▸ **Your assignment**
A single figure is wanted: the count of lines below containing the string "include".

▸ **Task inputs**
┄┄┄┄┄┄┄┄┄┄

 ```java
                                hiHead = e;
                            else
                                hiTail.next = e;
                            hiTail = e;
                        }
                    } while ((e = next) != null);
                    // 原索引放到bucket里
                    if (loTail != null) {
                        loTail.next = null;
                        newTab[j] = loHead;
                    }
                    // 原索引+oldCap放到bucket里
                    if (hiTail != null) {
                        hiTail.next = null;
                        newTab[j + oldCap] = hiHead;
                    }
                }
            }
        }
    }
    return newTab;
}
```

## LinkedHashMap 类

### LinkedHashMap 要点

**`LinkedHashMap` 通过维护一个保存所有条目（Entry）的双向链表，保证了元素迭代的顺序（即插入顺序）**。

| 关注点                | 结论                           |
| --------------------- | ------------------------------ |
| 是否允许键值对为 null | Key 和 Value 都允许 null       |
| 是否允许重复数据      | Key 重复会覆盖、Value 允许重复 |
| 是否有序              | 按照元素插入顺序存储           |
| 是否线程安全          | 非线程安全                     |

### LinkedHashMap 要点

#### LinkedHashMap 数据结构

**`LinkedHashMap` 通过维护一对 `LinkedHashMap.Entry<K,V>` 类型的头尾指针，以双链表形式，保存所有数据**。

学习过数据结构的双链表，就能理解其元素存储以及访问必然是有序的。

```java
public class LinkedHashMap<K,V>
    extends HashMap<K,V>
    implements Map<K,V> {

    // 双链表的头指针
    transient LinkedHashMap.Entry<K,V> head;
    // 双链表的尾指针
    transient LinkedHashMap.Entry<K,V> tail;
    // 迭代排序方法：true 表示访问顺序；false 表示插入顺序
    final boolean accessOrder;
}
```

┄┄┄┄┄┄┄┄┄┄

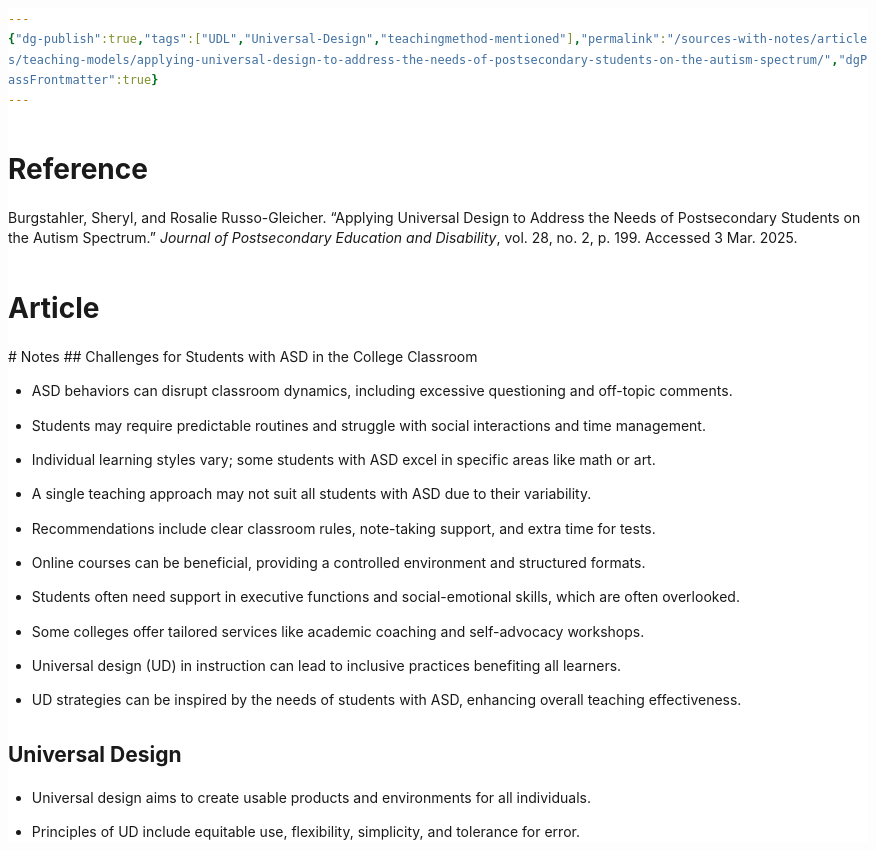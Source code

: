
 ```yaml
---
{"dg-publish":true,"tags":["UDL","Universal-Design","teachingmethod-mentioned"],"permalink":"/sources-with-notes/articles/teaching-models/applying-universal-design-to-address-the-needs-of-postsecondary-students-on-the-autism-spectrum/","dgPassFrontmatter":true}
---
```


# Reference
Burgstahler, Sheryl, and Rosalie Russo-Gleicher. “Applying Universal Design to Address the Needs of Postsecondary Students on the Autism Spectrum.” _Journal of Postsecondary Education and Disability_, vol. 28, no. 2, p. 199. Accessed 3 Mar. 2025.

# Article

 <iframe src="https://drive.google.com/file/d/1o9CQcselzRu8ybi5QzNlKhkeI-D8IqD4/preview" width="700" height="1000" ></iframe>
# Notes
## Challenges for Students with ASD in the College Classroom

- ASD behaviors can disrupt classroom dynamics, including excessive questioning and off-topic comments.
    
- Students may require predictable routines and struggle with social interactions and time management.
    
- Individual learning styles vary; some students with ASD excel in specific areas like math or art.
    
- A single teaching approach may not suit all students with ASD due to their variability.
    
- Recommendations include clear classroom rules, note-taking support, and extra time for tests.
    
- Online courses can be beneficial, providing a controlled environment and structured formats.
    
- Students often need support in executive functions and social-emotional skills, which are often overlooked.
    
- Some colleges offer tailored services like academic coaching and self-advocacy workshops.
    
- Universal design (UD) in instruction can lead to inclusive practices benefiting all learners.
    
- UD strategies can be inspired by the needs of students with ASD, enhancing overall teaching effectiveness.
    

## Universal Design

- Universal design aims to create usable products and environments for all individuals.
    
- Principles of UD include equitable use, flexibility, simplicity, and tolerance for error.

┄┄┄┄┄┄┄┄┄┄

▸ **Output of the exercise**
2